• **Saved entries**
◆ ◆ ◆ ◆

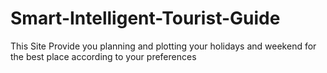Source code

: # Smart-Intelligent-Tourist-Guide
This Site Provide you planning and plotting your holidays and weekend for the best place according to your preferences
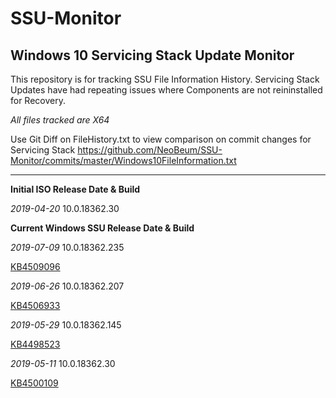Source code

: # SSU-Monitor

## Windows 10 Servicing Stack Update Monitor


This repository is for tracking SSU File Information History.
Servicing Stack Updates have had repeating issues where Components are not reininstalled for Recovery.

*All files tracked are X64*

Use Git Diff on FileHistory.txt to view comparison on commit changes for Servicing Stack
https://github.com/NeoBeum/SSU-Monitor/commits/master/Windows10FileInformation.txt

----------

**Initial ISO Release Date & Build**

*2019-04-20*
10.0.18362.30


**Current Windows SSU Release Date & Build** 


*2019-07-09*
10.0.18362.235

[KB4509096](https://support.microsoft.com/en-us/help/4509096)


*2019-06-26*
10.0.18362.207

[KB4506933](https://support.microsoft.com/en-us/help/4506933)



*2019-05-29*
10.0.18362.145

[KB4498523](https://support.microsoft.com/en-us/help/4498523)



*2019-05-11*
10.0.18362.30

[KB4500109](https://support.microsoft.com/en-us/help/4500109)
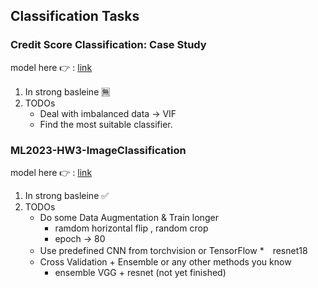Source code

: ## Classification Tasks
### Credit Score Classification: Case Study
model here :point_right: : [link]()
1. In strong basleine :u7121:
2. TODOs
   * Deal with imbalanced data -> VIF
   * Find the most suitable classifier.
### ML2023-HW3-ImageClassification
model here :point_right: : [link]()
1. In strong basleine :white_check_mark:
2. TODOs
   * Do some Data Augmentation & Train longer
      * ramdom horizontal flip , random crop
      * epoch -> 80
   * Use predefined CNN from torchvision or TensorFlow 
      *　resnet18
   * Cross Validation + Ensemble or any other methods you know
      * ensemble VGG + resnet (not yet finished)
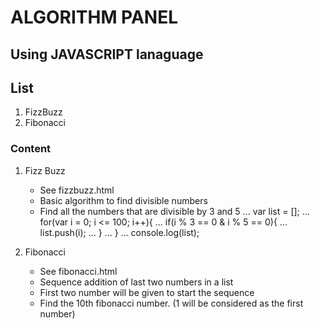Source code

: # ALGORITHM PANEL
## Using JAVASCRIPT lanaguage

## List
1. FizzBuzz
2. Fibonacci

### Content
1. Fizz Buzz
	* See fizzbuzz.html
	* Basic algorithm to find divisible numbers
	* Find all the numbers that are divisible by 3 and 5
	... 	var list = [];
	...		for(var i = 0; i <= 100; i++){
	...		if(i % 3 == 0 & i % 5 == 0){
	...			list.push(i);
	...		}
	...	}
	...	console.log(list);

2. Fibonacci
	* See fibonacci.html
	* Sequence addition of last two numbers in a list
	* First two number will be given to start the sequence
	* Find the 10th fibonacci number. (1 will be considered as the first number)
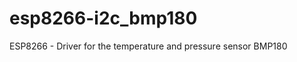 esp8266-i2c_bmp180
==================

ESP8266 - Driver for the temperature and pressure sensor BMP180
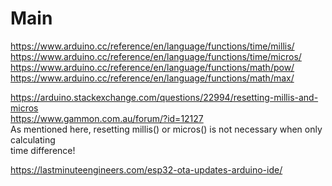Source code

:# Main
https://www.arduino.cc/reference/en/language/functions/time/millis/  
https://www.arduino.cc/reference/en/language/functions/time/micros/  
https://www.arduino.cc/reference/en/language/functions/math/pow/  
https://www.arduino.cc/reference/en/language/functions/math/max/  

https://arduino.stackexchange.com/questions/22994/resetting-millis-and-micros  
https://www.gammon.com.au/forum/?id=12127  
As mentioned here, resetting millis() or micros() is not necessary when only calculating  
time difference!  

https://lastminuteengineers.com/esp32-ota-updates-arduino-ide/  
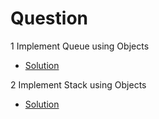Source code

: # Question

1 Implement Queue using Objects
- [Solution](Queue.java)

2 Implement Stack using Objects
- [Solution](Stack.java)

◆ ◆ ◆ ◆

• **INSTRUCTIONS FOR THE TASK**
Search the entries for "microsoft" and copy each matching line.

• **WRITTEN REPLY**
[KB4509096](https://support.microsoft.com/en-us/help/4509096)
[KB4506933](https://support.microsoft.com/en-us/help/4506933)
[KB4498523](https://support.microsoft.com/en-us/help/4498523)
[KB4500109](https://support.microsoft.com/en-us/help/4500109)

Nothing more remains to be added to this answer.